**What to do**:
A faithful copy of all the records is needed, with the pictures omitted.

**Entries provided**:
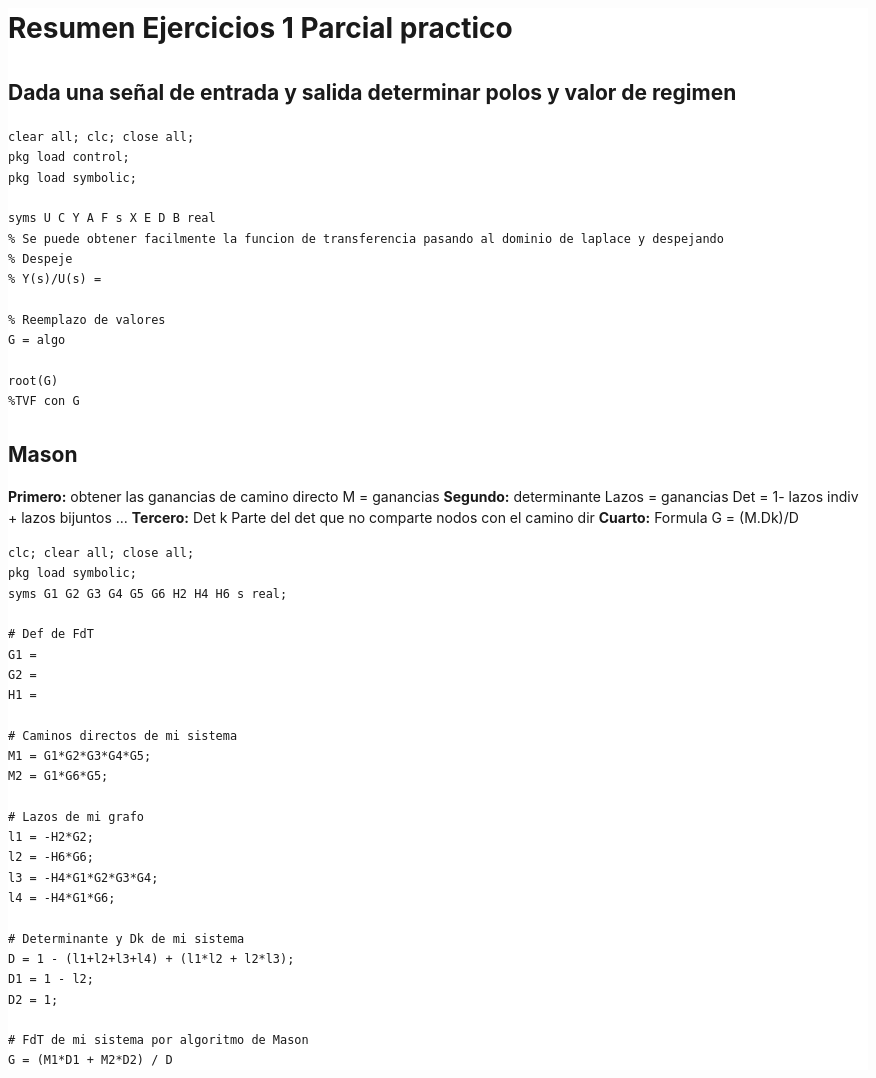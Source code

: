 # Resumen Ejercicios 1 Parcial practico

## Dada una señal de entrada y salida determinar polos y valor de regimen

```
clear all; clc; close all; 
pkg load control; 
pkg load symbolic; 
 
syms U C Y A F s X E D B real 
% Se puede obtener facilmente la funcion de transferencia pasando al dominio de laplace y despejando 
% Despeje
% Y(s)/U(s) = 

% Reemplazo de valores
G = algo

root(G)
%TVF con G

```

## Mason

**Primero:** obtener las ganancias de camino directo
M = ganancias
**Segundo:** determinante
Lazos = ganancias 
Det = 1- lazos indiv + lazos bijuntos ...
**Tercero:** Det k
Parte del det que no comparte nodos con el camino dir
**Cuarto:** Formula
G = (M.Dk)/D

```
clc; clear all; close all; 
pkg load symbolic; 
syms G1 G2 G3 G4 G5 G6 H2 H4 H6 s real; 
 
# Def de FdT
G1 = 
G2 = 
H1 = 

# Caminos directos de mi sistema
M1 = G1*G2*G3*G4*G5; 
M2 = G1*G6*G5; 
 
# Lazos de mi grafo 
l1 = -H2*G2; 
l2 = -H6*G6; 
l3 = -H4*G1*G2*G3*G4; 
l4 = -H4*G1*G6; 
 
# Determinante y Dk de mi sistema 
D = 1 - (l1+l2+l3+l4) + (l1*l2 + l2*l3); 
D1 = 1 - l2; 
D2 = 1; 
 
# FdT de mi sistema por algoritmo de Mason 
G = (M1*D1 + M2*D2) / D 
```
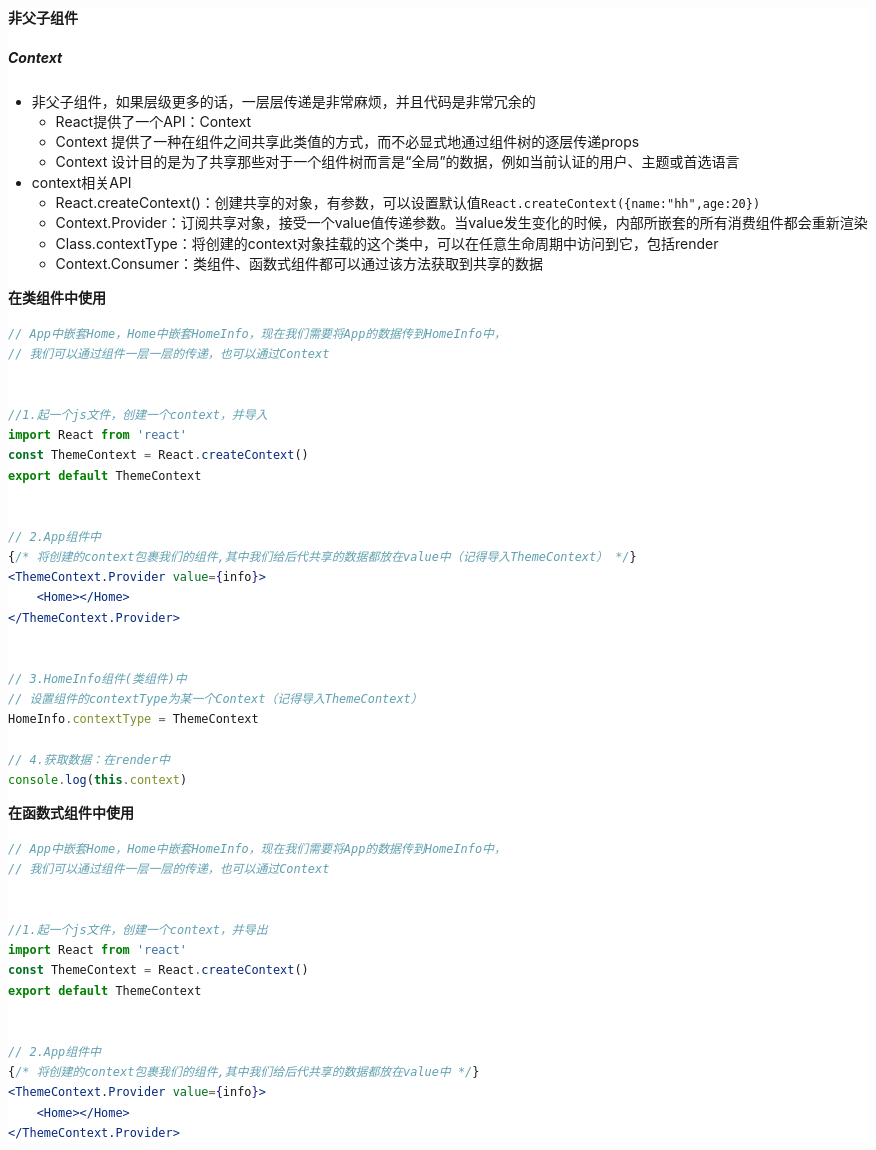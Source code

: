 



#### 非父子组件

##### Context

- 非父子组件，如果层级更多的话，一层层传递是非常麻烦，并且代码是非常冗余的
  - React提供了一个API：Context
  - Context 提供了一种在组件之间共享此类值的方式，而不必显式地通过组件树的逐层传递props
  - Context 设计目的是为了共享那些对于一个组件树而言是“全局”的数据，例如当前认证的用户、主题或首选语言
- context相关API
  - React.createContext()：创建共享的对象，有参数，可以设置默认值`React.createContext({name:"hh",age:20})`
  - Context.Provider：订阅共享对象，接受一个value值传递参数。当value发生变化的时候，内部所嵌套的所有消费组件都会重新渲染
  - Class.contextType：将创建的context对象挂载的这个类中，可以在任意生命周期中访问到它，包括render
  - Context.Consumer：类组件、函数式组件都可以通过该方法获取到共享的数据




**在类组件中使用**

```jsx
// App中嵌套Home，Home中嵌套HomeInfo，现在我们需要将App的数据传到HomeInfo中，
// 我们可以通过组件一层一层的传递，也可以通过Context


//1.起一个js文件，创建一个context，并导入
import React from 'react'
const ThemeContext = React.createContext()
export default ThemeContext


// 2.App组件中
{/* 将创建的context包裹我们的组件,其中我们给后代共享的数据都放在value中（记得导入ThemeContext） */}
<ThemeContext.Provider value={info}>
    <Home></Home>
</ThemeContext.Provider>


// 3.HomeInfo组件(类组件)中
// 设置组件的contextType为某一个Context（记得导入ThemeContext）
HomeInfo.contextType = ThemeContext

// 4.获取数据：在render中
console.log(this.context)
```



**在函数式组件中使用**

```jsx
// App中嵌套Home，Home中嵌套HomeInfo，现在我们需要将App的数据传到HomeInfo中，
// 我们可以通过组件一层一层的传递，也可以通过Context


//1.起一个js文件，创建一个context，并导出
import React from 'react'
const ThemeContext = React.createContext()
export default ThemeContext


// 2.App组件中
{/* 将创建的context包裹我们的组件,其中我们给后代共享的数据都放在value中 */}
<ThemeContext.Provider value={info}>
    <Home></Home>
</ThemeContext.Provider>

```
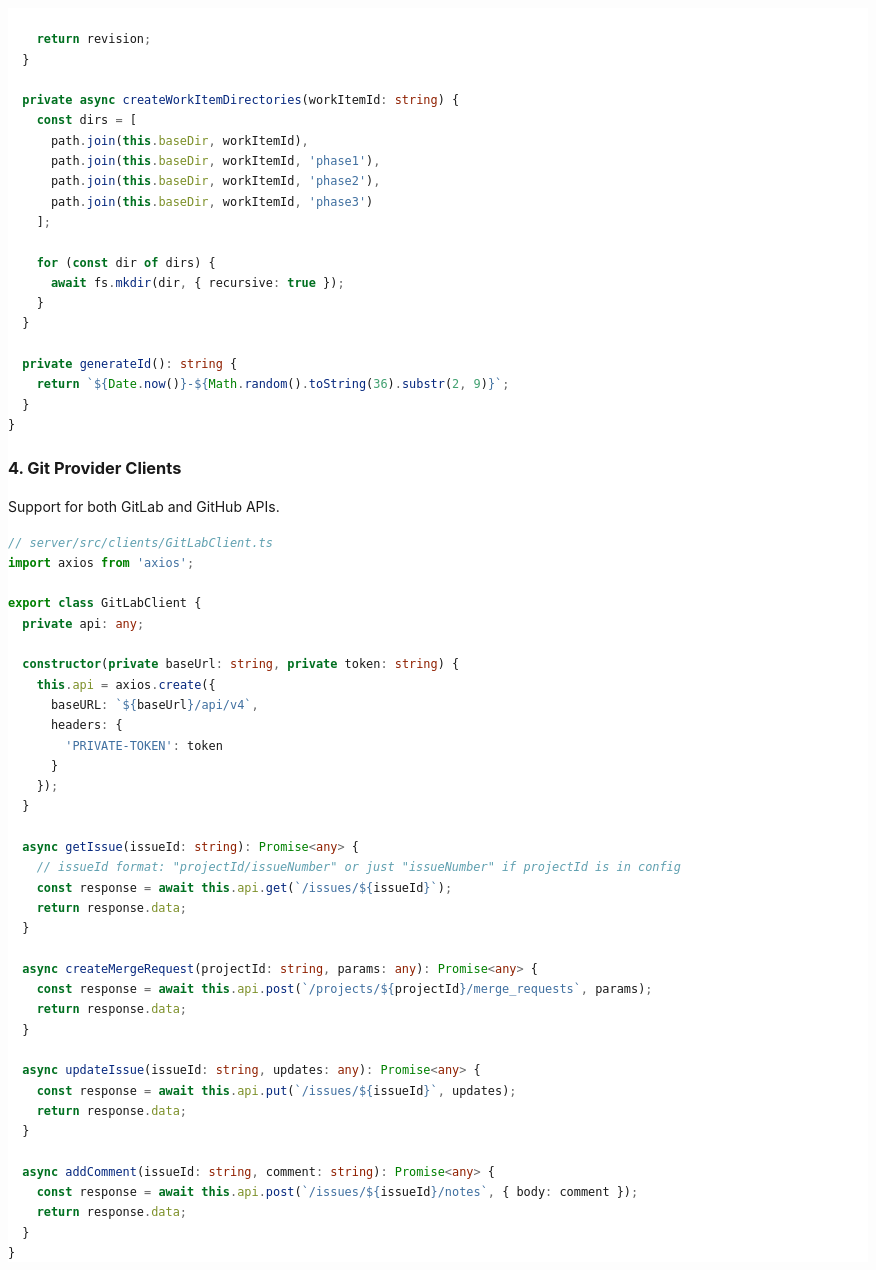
 ```typescript
    
    return revision;
  }
  
  private async createWorkItemDirectories(workItemId: string) {
    const dirs = [
      path.join(this.baseDir, workItemId),
      path.join(this.baseDir, workItemId, 'phase1'),
      path.join(this.baseDir, workItemId, 'phase2'),
      path.join(this.baseDir, workItemId, 'phase3')
    ];
    
    for (const dir of dirs) {
      await fs.mkdir(dir, { recursive: true });
    }
  }
  
  private generateId(): string {
    return `${Date.now()}-${Math.random().toString(36).substr(2, 9)}`;
  }
}
```

### 4. Git Provider Clients

Support for both GitLab and GitHub APIs.

```typescript
// server/src/clients/GitLabClient.ts
import axios from 'axios';

export class GitLabClient {
  private api: any;
  
  constructor(private baseUrl: string, private token: string) {
    this.api = axios.create({
      baseURL: `${baseUrl}/api/v4`,
      headers: {
        'PRIVATE-TOKEN': token
      }
    });
  }
  
  async getIssue(issueId: string): Promise<any> {
    // issueId format: "projectId/issueNumber" or just "issueNumber" if projectId is in config
    const response = await this.api.get(`/issues/${issueId}`);
    return response.data;
  }
  
  async createMergeRequest(projectId: string, params: any): Promise<any> {
    const response = await this.api.post(`/projects/${projectId}/merge_requests`, params);
    return response.data;
  }
  
  async updateIssue(issueId: string, updates: any): Promise<any> {
    const response = await this.api.put(`/issues/${issueId}`, updates);
    return response.data;
  }
  
  async addComment(issueId: string, comment: string): Promise<any> {
    const response = await this.api.post(`/issues/${issueId}/notes`, { body: comment });
    return response.data;
  }
}
```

**Solution for this problem**:
Source code

: # Resumen Ejercicios 1 Parcial practico

## Dada una señal de entrada y salida determinar polos y valor de regimen

```
clear all; clc; close all; 
pkg load control; 
pkg load symbolic; 
 
syms U C Y A F s X E D B real 
% Se puede obtener facilmente la funcion de transferencia pasando al dominio de laplace y despejando 
% Despeje
% Y(s)/U(s) = 

% Reemplazo de valores
G = algo

root(G)
%TVF con G

```

## Mason

**Primero:** obtener las ganancias de camino directo
M = ganancias
**Segundo:** determinante
Lazos = ganancias 
Det = 1- lazos indiv + lazos bijuntos ...
**Tercero:** Det k
Parte del det que no comparte nodos con el camino dir
**Cuarto:** Formula
G = (M.Dk)/D

```
clc; clear all; close all; 
pkg load symbolic; 
syms G1 G2 G3 G4 G5 G6 H2 H4 H6 s real; 
 
# Def de FdT
G1 = 
G2 = 
H1 = 

# Caminos directos de mi sistema
M1 = G1*G2*G3*G4*G5; 
M2 = G1*G6*G5; 
 
# Lazos de mi grafo 
l1 = -H2*G2; 
l2 = -H6*G6; 
l3 = -H4*G1*G2*G3*G4; 
l4 = -H4*G1*G6; 
 
# Determinante y Dk de mi sistema 
D = 1 - (l1+l2+l3+l4) + (l1*l2 + l2*l3); 
D1 = 1 - l2; 
D2 = 1; 
 
# FdT de mi sistema por algoritmo de Mason 
G = (M1*D1 + M2*D2) / D 
```
Source code

: 



#### 非父子组件

##### Context

- 非父子组件，如果层级更多的话，一层层传递是非常麻烦，并且代码是非常冗余的
  - React提供了一个API：Context
  - Context 提供了一种在组件之间共享此类值的方式，而不必显式地通过组件树的逐层传递props
  - Context 设计目的是为了共享那些对于一个组件树而言是“全局”的数据，例如当前认证的用户、主题或首选语言
- context相关API
  - React.createContext()：创建共享的对象，有参数，可以设置默认值`React.createContext({name:"hh",age:20})`
  - Context.Provider：订阅共享对象，接受一个value值传递参数。当value发生变化的时候，内部所嵌套的所有消费组件都会重新渲染
  - Class.contextType：将创建的context对象挂载的这个类中，可以在任意生命周期中访问到它，包括render
  - Context.Consumer：类组件、函数式组件都可以通过该方法获取到共享的数据




**在类组件中使用**

```jsx
// App中嵌套Home，Home中嵌套HomeInfo，现在我们需要将App的数据传到HomeInfo中，
// 我们可以通过组件一层一层的传递，也可以通过Context


//1.起一个js文件，创建一个context，并导入
import React from 'react'
const ThemeContext = React.createContext()
export default ThemeContext


// 2.App组件中
{/* 将创建的context包裹我们的组件,其中我们给后代共享的数据都放在value中（记得导入ThemeContext） */}
<ThemeContext.Provider value={info}>
    <Home></Home>
</ThemeContext.Provider>


// 3.HomeInfo组件(类组件)中
// 设置组件的contextType为某一个Context（记得导入ThemeContext）
HomeInfo.contextType = ThemeContext

// 4.获取数据：在render中
console.log(this.context)
```



**在函数式组件中使用**

```jsx
// App中嵌套Home，Home中嵌套HomeInfo，现在我们需要将App的数据传到HomeInfo中，
// 我们可以通过组件一层一层的传递，也可以通过Context


//1.起一个js文件，创建一个context，并导出
import React from 'react'
const ThemeContext = React.createContext()
export default ThemeContext


// 2.App组件中
{/* 将创建的context包裹我们的组件,其中我们给后代共享的数据都放在value中 */}
<ThemeContext.Provider value={info}>
    <Home></Home>
</ThemeContext.Provider>

```
 ```typescript
    
    return revision;
  }
  
  private async createWorkItemDirectories(workItemId: string) {
    const dirs = [
      path.join(this.baseDir, workItemId),
      path.join(this.baseDir, workItemId, 'phase1'),
      path.join(this.baseDir, workItemId, 'phase2'),
      path.join(this.baseDir, workItemId, 'phase3')
    ];
    
    for (const dir of dirs) {
      await fs.mkdir(dir, { recursive: true });
    }
  }
  
  private generateId(): string {
    return `${Date.now()}-${Math.random().toString(36).substr(2, 9)}`;
  }
}
```

### 4. Git Provider Clients

Support for both GitLab and GitHub APIs.

```typescript
// server/src/clients/GitLabClient.ts
import axios from 'axios';

export class GitLabClient {
  private api: any;
  
  constructor(private baseUrl: string, private token: string) {
    this.api = axios.create({
      baseURL: `${baseUrl}/api/v4`,
      headers: {
        'PRIVATE-TOKEN': token
      }
    });
  }
  
  async getIssue(issueId: string): Promise<any> {
    // issueId format: "projectId/issueNumber" or just "issueNumber" if projectId is in config
    const response = await this.api.get(`/issues/${issueId}`);
    return response.data;
  }
  
  async createMergeRequest(projectId: string, params: any): Promise<any> {
    const response = await this.api.post(`/projects/${projectId}/merge_requests`, params);
    return response.data;
  }
  
  async updateIssue(issueId: string, updates: any): Promise<any> {
    const response = await this.api.put(`/issues/${issueId}`, updates);
    return response.data;
  }
  
  async addComment(issueId: string, comment: string): Promise<any> {
    const response = await this.api.post(`/issues/${issueId}/notes`, { body: comment });
    return response.data;
  }
}
```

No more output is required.